With respect to children, the Internet, video games and even the smartphone can become a danger and fuel forms of addiction.
There are various modes of exposure to risk by weak users-not just minors.
Game addiction creates disturbances in social relationships and on school performance; but conversely, online games also open opportunities for social relationships, including international ones, and can develop some digital skills.
Addiction produces enormous risks still and especially for younger people, who may stumble into games that are dangerous to their and others’ safety.
On the net one can find social games such as Blue Whale, which even incites to suicide; one can become a victim of cyberbullying, a form of online bullying that can take the most varied forms of a persecution that lasts over time, develops in an underhand way by spreading even private and intimate news and information, and comes to make one’s target feel hunted and threatened even in the home.

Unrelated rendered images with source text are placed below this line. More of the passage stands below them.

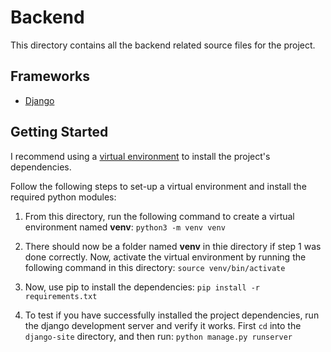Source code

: # Backend
This directory contains all the backend related source files for the project.

## Frameworks
- [Django](https://docs.djangoproject.com/en/4.0/)

## Getting Started
I recommend using a [virtual environment](https://docs.python.org/3/library/venv.html) to install the project's dependencies.

Follow the following steps to set-up a virtual environment and install the required python modules:

1. From this directory, run the following command to create a virtual environment named **venv**:
`python3 -m venv venv`

2. There should now be a folder named **venv** in thie directory if step 1 was done correctly. Now, activate the virtual environment by running the following command in this directory:
`source venv/bin/activate`

3. Now, use pip to install the dependencies:
`pip install -r requirements.txt`

4. To test if you have successfully installed the project dependencies, run the django development server and verify it works.
First `cd` into the `django-site` directory, and then run:
`python manage.py runserver`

The addiction of online gamers can also foster their isolation: in Japan, the phenomenon of social isolation typical of Japanese teens who live apart, locked in their rooms withdrawing from social life for prolonged periods, sometimes for years, has even earned its own name, Hikikomori, a Japanese term meaning precisely “to stand apart” or “to isolate oneself.” Some scholars, such as Rachel Brown of the Australian National University, liken the smartphone to a parasite, which exploits dopamine and algorithms to manipulate the centers of attention and gratification and keep you tethered to it, feeding on your data and online activities. The majority of young people in developed countries are considered addicted to the smartphone, which alters postures, vision problems, thumb problems, and “offloading” of memory, which is delegated to the parasitic device. It is essential to recognize this phenomenon, and to begin to intervene, as the Australian government has done by imposing a ban on social media for minors, and with educational activities on the addictive and manipulative mechanisms practiced by many digital platforms.